Не знаю, был ли Анненский очень одарен, как инструменталист стихотворной строки... Стихам его зачастую недостает текучести: "не льются"; надо по многу раз вчитаться в них, чтобы за внешней угловатостью услышать внутреннюю музыку; на его пиррихиях спотыкаешься, соседство согласных не всегда благозвучно... Тут при многом, конечно, и чисто-технические навыки. Анненский начал писать стихи еще в отроческие годы, но техника его вырабатывалась медленно, и до самой смерти не переставал он работать упорно над тем, что принято называть "формой" в поэзии. В. Кривич в предисловии к изданию посмертных стихов отца (1923, изд. "Картонный домик") так говорит об этой формальной его добросовестности: "Необыкновенно легко владевший стихом, Анненский в то же время был поэтом и чрезвычайной требовательности к себе, и очень капризным. Стихи свои он исправлял, изменял и переделывал по многу раз, и не только во время черновой работы, но и в беловых экземплярах, и даже в позднейших списках, причем из сопоставления текстов иногда можно видеть, что замена одного слова другим или видоизменение целой строки объясняется не внутренними свойствами или внешним построением стихотворения, а были сделаны главным образом потому, что такое изменение отвечало желанию поэта в данный момент". "Анненский часто писал свои вещи заново по нескольку раз и в разное время, благодаря чему некоторые стихи имеют по два и более черновиков, - частичных и целых".
Звуковой пуризм был, отчасти, и рисовкой Анненского-эстета. На самом деле, разве внешним звуком живы его стихи? В них никогда звук не преобладает над смыслом - даже в таких, на первый взгляд, звуковых стихах, как, например, "Старая усадьба" (из трилистника "Из старой тетради").
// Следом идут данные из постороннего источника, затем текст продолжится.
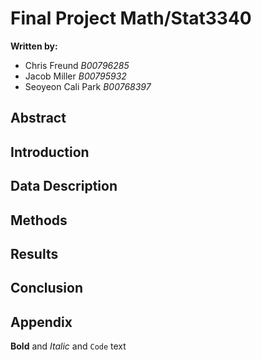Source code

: # Final Project Math/Stat3340 
**Written by:** 
- Chris Freund _B00796285_
- Jacob Miller _B00795932_
- Seoyeon Cali Park _B00768397_

## Abstract
## Introduction
## Data Description
## Methods
## Results
## Conclusion
## Appendix





**Bold** and _Italic_ and `Code` text


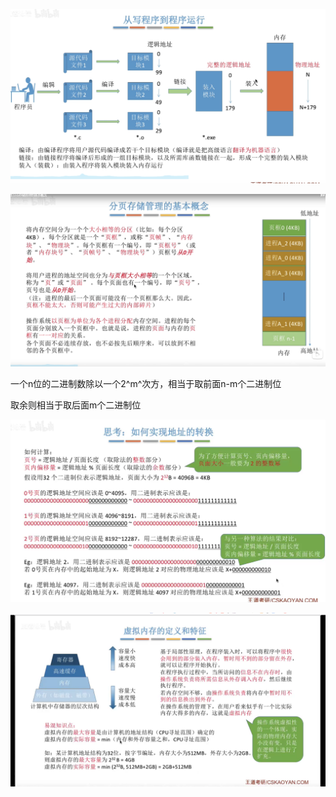 ![image-20211226203459945](images/image-20211226203459945.png)

![image-20211226222018397](images/image-20211226222018397.png)







一个n位的二进制数除以一个2^m^次方，相当于取前面n-m个二进制位

取余则相当于取后面m个二进制位



![image-20211226223228848](images/image-20211226223228848.png)

![image-20211227224027152](images/image-20211227224027152.png)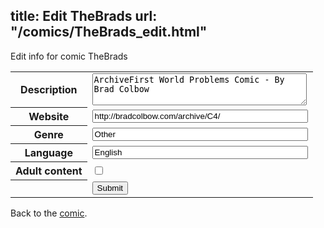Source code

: title: Edit TheBrads
url: "/comics/TheBrads_edit.html"
---
Edit info for comic TheBrads

<form name="comic" action="http://gaepostmail.appspot.com/comic/" method="post">
<table class="comicinfo">
<tr>
<th>Description</th><td><textarea name="description" cols="40" rows="3">ArchiveFirst World Problems Comic - By Brad Colbow</textarea></td>
</tr>
<tr>
<th>Website</th><td><input type="text" name="url" value="http://bradcolbow.com/archive/C4/" size="40"/></td>
</tr>
<tr>
<th>Genre</th><td><input type="text" name="genre" value="Other" size="40"/></td>
</tr>
<tr>
<th>Language</th><td><input type="text" name="language" value="English" size="40"/></td>
</tr>
<tr>
<th>Adult content</th><td><input type="checkbox" name="adult" value="adult" /></td>
</tr>
<tr>
<th></th><td>
<input type="hidden" name="comic" value="TheBrads" />
<input type="submit" name="submit" value="Submit" />
</td>
</tr>
</table>
</form>

Back to the [comic](TheBrads.html).
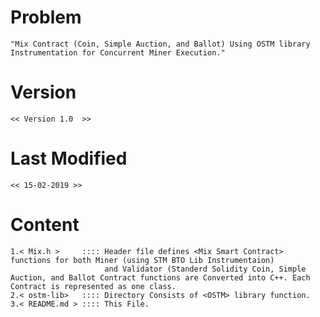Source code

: # Problem 
	"Mix Contract (Coin, Simple Auction, and Ballot) Using OSTM library Instrumentation for Concurrent Miner Execution."

# Version
	<< Version 1.0  >>
	
# Last Modified
	<< 15-02-2019 >>

# Content

	1.< Mix.h >     :::: Header file defines <Mix Smart Contract> functions for both Miner (using STM BTO Lib Instrumentaion)
	                     and Validator (Standerd Solidity Coin, Simple Auction, and Ballot Contract functions are Converted into C++. Each Contract is represented as one class.
	2.< ostm-lib>   :::: Directory Consists of <OSTM> library function.
	3.< README.md > :::: This File.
Характерные в этом стихотворении образы Анненского-символиста и вообще вся манера его чувствовать и выражать: слова не сами по себе и не обозначенные словами реальности, а то, что между словами и притом психологически сущее, пережитое. Анненский всегда на земле и всегда где-то в иной духовной действительности, это двоеречие придает произносимым словам как бы новый смысл: они насыщаются смыслом всего, что угадывается сквозь них, за ними. И от краткости, от лаконизма словесных средств только просторнее возникающим образам.